Small sample and single institution study may limit generalizability.

Bottom line

A focused board intervention significantly improved probability of passing the Emergency Medicine Board Examination for individuals with identified deficiencies.

Every incoming emergency medicine (EM) resident expects to finish his or her residency program with the skills and credentials of a competent EM physician. For many, part of proving this competency is to pass the American Board of Emergency Medicine (ABEM) examination. A key component of this examination is medical knowledge and the Accreditation Council for Graduate Medical Education (ACGME) has formally defined the basic skills for medical knowledge in all specialties. This competency states, “Residents must demonstrate knowledge about established and evolving biomedical, clinical, and cognate (eg, epidemiological and social-behavioral) sciences and the application of this knowledge to patient care. Residents are expected to: demonstrate an investigatory and analytic thinking approach to clinical situations and know and apply the basic and clinically supportive sciences which are appropriate to their discipline.”1 

The most common assessment of a resident is the objective standardized examination usually in the form of an In-Training Examination administered nationally. Criterion-referenced national examinations (eg, ABEM National In-Training Examination) are already being used in most residency programs across multiple specialties to identify strengths and weaknesses of a resident in certain core content areas.24 

According to the ABEM website, residents with higher In-Training Examination scores have a higher likelihood of passing the initial qualifying examination to be certified EM physicians than residents with lower examination scores.5 

Remediation for inadequate performance in this competency is not well-defined and typically requires a significant time commitment by the program director, faculty, and residents. Very little literature exists discussing the success and failure of remediation programs, and that which has been published focuses on improvements on in-service examinations themselves rather than on future success with the boards.68 We have developed and implemented a structured, individualized academic remediation plan based on performance on the In-Training Examination. This paper reviews the remediation program offered and how to determine whether the experience offered is associated with improved outcomes on the ABEM Written Qualifying Examination (WQE).

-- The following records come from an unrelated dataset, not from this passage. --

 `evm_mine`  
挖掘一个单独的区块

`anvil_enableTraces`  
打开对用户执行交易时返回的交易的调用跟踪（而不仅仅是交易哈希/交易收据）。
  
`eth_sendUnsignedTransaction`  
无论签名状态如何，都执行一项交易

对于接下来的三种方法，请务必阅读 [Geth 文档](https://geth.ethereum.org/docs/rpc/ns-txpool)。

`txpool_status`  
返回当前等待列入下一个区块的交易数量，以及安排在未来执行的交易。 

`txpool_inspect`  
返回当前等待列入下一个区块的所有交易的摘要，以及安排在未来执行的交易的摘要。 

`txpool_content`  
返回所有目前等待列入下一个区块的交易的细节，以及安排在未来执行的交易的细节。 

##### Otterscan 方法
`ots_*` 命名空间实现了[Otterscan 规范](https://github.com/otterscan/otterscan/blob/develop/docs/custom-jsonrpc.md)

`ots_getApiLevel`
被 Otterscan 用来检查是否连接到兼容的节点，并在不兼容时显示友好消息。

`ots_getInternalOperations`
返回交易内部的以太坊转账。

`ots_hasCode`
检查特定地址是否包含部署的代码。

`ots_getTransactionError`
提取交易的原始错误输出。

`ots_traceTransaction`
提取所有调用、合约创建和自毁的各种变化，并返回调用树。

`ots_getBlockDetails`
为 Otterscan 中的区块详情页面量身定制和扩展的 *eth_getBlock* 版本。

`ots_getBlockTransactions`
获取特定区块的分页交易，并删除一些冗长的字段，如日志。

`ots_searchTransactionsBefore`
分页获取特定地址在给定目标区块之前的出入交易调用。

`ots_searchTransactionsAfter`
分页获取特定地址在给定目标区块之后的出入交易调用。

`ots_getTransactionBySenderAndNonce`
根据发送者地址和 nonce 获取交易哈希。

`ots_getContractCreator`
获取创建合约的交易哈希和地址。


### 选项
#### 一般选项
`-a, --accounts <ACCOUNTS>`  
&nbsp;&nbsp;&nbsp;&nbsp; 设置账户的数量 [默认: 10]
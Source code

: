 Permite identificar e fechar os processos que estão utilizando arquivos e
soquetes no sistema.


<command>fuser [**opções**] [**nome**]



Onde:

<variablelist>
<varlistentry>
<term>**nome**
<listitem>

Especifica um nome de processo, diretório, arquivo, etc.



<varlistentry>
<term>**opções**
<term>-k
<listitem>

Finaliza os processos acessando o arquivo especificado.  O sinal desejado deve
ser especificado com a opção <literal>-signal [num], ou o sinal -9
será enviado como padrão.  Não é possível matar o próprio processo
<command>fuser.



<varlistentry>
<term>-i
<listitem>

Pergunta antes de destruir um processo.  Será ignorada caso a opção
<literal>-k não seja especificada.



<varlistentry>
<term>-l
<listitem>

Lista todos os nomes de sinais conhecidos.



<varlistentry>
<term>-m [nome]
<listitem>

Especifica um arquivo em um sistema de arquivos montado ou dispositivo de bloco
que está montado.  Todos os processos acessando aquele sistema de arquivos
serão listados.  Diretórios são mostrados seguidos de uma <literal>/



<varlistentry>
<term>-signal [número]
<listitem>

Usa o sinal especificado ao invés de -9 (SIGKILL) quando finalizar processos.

We performed a quasi-experimental, before-and-after study of residents in our 3-year EM training program who graduated residency between 2000 and 2008. All 64 residents who sat for the ABEM WQE were included in this study. Residents were identified as eligible for our remediation program, Focused Board Intervention (FBI), based on 1 of 2 criteria: absolute score on the EM 3 In-Training Examination of less than 70% or more than 1 SD from the national mean on the EM 1 or 2 In-Training Examination.

Residents enrolled in the FBI were given an individualized education plan (IEP) based on their areas of deficiency on the In-Training Examination. Modules corresponding to those areas were assigned from a program we designed with 19 units which cover the core curriculum of EM.

Each module consists of self-study audio review lectures (Emergency Medicine Review Course Audio program by Ohio State Chapter of the American College of Emergency Physicians) and a short-answer examination workbook (developed by and reviewed with the principal investigators). The residents were free to complete the examinations on their own schedule but with structured endpoints. Compliance with the program was defined by timely completion of all assigned modules prior to the next evaluation period. For the purpose of this study, the control group was defined as (1) historical controls, that is, residents who qualified for remediation prior to the development of the FBI program or (2) those who qualified for remediation but were resistant to the program (inadequate, incomplete, or untimely completion of required modules). The major outcome of this study was first-time pass rate on the WQE. The association between first-time pass rate for the ABEM WQE and compliance with IEPs was examined using the χ2 test for significance.

The Institutional Review Board provided exemption to this study.

In the 8 years between 2000 and 2008, 64 residents graduated from our residency program and sat for the ABEM WQE. Based on the defined inclusion criteria, 26 (41%) residents were eligible for enrollment in the FBI program. Of these, 10 (38%) were fully compliant with their IEPs and had a first-time pass rate of 100%. The control group, 12 historical residents and 4 residents who failed to successfully complete the FBI program, had a 44% pass rate (5 of 12 and 2 of 4, respectively). This difference was significant (χ2  =  8.6, P  =  .003). In addition, there were no significant differences in specialty board pass rate between those who completed the FBI and those who did not require remediation.

Three elements of the program accounted for its cost. The first entailed the purchase of the board review program ($505); the second element involved the time required to plan and design the fill-in form question sheets that accompany each module; and the third element was the maintenance of the program, including resident meetings and evaluations. The time commitment is estimated to be approximately 30 faculty hours for the planning phase for the entire program.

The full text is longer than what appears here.